Although ermines belong to the category of "walkers", they do not walk with strides like larger animals. Instead they are described as "ones who run in a little way", referring to their short rapid steps. Like the wolverine, the ermine has very clever front paws, capable of holding onto prey. A less admirable characteristic is its smell, which is likened to bad body odour. In spite of its bad smell and small size, however, the ermine is very self-confident, even rude it often sits up and stares directly into the eyes of humans. It often adds insult to injury by sneaking into tents, caches and even graves, snacking on whatever it finds there. Its overwhelming characteristic in the eyes of the Inuit is its ability to slip into any crack or crevice, no matter how small, showing flexibility and lightning speed.
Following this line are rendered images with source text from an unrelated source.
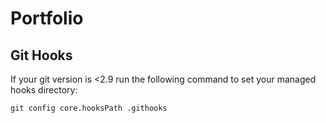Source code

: # Portfolio

## Git Hooks
If your git version is <2.9 run the following command to set your managed hooks directory:

```
git config core.hooksPath .githooks
```
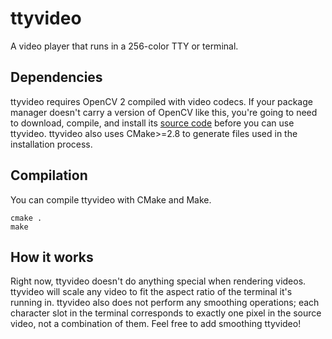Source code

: # ttyvideo
A video player that runs in a 256-color TTY or terminal.
## Dependencies
ttyvideo requires OpenCV 2 compiled with video codecs. If your package manager doesn't carry a version of OpenCV like this, you're going to need to download, compile, and install its [source code](https://github.com/opencv/opencv "OpenCV source") before you can use ttyvideo.
ttyvideo also uses CMake>=2.8 to generate files used in the installation process.
## Compilation
You can compile ttyvideo with CMake and Make.
```shell
cmake .
make
```
## How it works
Right now, ttyvideo doesn't do anything special when rendering videos.  
ttyvideo will scale any video to fit the aspect ratio of the terminal it's running in. ttyvideo also does not perform any smoothing operations; each character slot in the terminal corresponds to exactly one pixel in the source video, not a combination of them. Feel free to add smoothing ttyvideo!
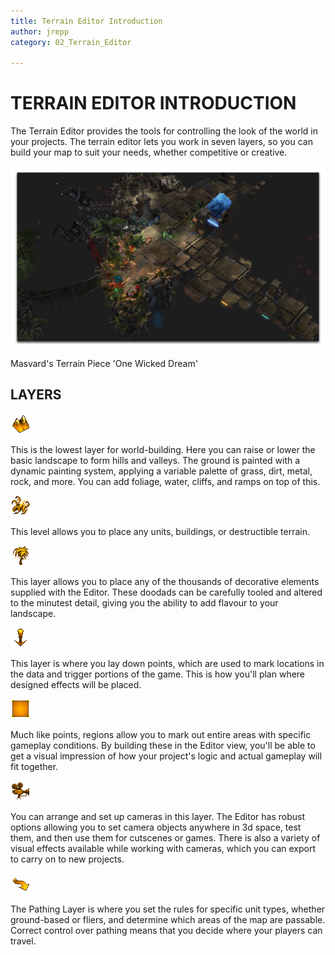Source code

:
 ```yaml
---
title: Terrain Editor Introduction
author: jrepp
category: 02_Terrain_Editor

---
```

TERRAIN EDITOR INTRODUCTION
===========================

The Terrain Editor provides the tools for controlling the look of the world in your projects. The terrain editor lets you work in seven layers, so you can build your map to suit your needs, whether competitive or creative.

![Image](./resources/018_Terrain_Editor_Introduction1.png)

Masvard's Terrain Piece 'One Wicked Dream'

LAYERS
------

![Image](./resources/018_Terrain_Editor_Introduction2.png)

This is the lowest layer for world-building. Here you can raise or lower the basic landscape to form hills and valleys. The ground is painted with a dynamic painting system, applying a variable palette of grass, dirt, metal, rock, and more. You can add foliage, water, cliffs, and ramps on top of this.

![Image](./resources/018_Terrain_Editor_Introduction3.png)

This level allows you to place any units, buildings, or destructible terrain.

![Image](./resources/018_Terrain_Editor_Introduction4.png)

This layer allows you to place any of the thousands of decorative elements supplied with the Editor. These doodads can be carefully tooled and altered to the minutest detail, giving you the ability to add flavour to your landscape.

![Image](./resources/018_Terrain_Editor_Introduction5.png)

This layer is where you lay down points, which are used to mark locations in the data and trigger portions of the game. This is how you'll plan where designed effects will be placed.

![Image](./resources/018_Terrain_Editor_Introduction6.png)

Much like points, regions allow you to mark out entire areas with specific gameplay conditions. By building these in the Editor view, you'll be able to get a visual impression of how your project's logic and actual gameplay will fit together.

![Image](./resources/018_Terrain_Editor_Introduction7.png)

You can arrange and set up cameras in this layer. The Editor has robust options allowing you to set camera objects anywhere in 3d space, test them, and then use them for cutscenes or games. There is also a variety of visual effects available while working with cameras, which you can export to carry on to new projects.

![Image](./resources/018_Terrain_Editor_Introduction8.png)

The Pathing Layer is where you set the rules for specific unit types, whether ground-based or fliers, and determine which areas of the map are passable. Correct control over pathing means that you decide where your players can travel.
It appears to be capable of slithering right under rocks, only to pop up somewhere else the next instant.
Tiriaq is an excellent hunter, able to catch not only lemmings and hares, but also birds much larger than itself. There are even stories which tell of ermines killing caribou by entering in the anus and devouring them from the inside out. When it gives birth, tiriaq does not dig its own den, but once again uses its abilities as a sneaky infiltrator to take over old lemming burrows, food caches or graves.
Because of its uncanny ability to penetrate in and out of any space, the ermine is assigned many supernatural powers. Ermine skins and skulls formed powerful amulets, harbouring the protective tiriaq spirit. The protective ermine was capable of defending the wearer by penetrating inside his opponents and eating their entrails. The domain of tiriaq extends beyond even its normal terrestrial habitat. The Inuit tell stories of ordinary ermines running across the surface of water, and fear a great sea spirit called imaup tiriaq, the "sea ermine". This creature is shaped like a typical ermine, and sometimes rises from the ocean, slips into the sleeve of a hapless kayaker, and proceeds to run around his body inspiring confusion and terror (Randa 1994).